Data to examine: Begin
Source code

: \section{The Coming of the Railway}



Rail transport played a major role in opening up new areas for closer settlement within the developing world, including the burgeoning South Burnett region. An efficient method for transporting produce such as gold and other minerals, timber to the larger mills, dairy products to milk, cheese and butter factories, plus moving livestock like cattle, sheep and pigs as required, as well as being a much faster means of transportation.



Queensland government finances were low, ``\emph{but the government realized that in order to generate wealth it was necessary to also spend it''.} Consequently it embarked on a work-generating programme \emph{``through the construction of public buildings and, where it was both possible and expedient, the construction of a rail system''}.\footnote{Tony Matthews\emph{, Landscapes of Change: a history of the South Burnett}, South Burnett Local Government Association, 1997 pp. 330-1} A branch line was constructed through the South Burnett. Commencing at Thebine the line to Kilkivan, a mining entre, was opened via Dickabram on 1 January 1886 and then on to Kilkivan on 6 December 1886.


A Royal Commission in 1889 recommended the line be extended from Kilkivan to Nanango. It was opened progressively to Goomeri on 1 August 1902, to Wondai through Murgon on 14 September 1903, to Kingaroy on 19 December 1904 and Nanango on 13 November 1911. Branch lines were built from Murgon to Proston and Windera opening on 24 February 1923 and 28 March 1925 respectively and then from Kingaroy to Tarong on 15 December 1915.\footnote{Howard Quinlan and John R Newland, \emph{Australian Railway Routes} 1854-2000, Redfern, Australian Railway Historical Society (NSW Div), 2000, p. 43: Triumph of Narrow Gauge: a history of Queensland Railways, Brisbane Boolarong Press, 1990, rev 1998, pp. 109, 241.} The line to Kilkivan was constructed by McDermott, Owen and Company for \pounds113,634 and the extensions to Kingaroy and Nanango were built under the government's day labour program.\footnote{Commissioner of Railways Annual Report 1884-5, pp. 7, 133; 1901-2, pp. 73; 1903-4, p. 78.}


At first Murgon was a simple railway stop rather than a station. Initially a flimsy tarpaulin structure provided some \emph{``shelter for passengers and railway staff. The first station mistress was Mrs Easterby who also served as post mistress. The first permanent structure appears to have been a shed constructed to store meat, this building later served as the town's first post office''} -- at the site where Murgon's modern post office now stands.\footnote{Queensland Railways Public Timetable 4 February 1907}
Data to examine: End
Data to examine: Begin
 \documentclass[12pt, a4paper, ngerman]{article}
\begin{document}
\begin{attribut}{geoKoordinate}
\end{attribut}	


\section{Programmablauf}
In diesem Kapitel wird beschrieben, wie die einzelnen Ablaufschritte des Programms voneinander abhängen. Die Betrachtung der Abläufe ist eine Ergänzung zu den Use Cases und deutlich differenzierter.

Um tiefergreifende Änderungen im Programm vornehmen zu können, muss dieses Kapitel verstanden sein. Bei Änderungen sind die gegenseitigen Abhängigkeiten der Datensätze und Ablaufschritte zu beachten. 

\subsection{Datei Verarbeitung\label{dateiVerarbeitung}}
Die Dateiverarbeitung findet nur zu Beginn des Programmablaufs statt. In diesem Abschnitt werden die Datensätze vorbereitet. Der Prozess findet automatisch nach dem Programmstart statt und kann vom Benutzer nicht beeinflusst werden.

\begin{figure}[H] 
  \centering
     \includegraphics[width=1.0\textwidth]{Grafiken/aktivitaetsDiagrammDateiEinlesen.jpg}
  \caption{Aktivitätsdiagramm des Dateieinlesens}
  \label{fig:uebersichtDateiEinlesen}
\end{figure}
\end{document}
Data to examine: End
### Exercise aim
Using the entries above, repeat only the lines from the one containing "Source code" through the one containing "Queensland government finances", end lines included.

### Finished exercise
Source code

: \section{The Coming of the Railway}



Rail transport played a major role in opening up new areas for closer settlement within the developing world, including the burgeoning South Burnett region. An efficient method for transporting produce such as gold and other minerals, timber to the larger mills, dairy products to milk, cheese and butter factories, plus moving livestock like cattle, sheep and pigs as required, as well as being a much faster means of transportation.



Queensland government finances were low, ``\emph{but the government realized that in order to generate wealth it was necessary to also spend it''.} Consequently it embarked on a work-generating programme \emph{``through the construction of public buildings and, where it was both possible and expedient, the construction of a rail system''}.\footnote{Tony Matthews\emph{, Landscapes of Change: a history of the South Burnett}, South Burnett Local Government Association, 1997 pp. 330-1} A branch line was constructed through the South Burnett. Commencing at Thebine the line to Kilkivan, a mining entre, was opened via Dickabram on 1 January 1886 and then on to Kilkivan on 6 December 1886.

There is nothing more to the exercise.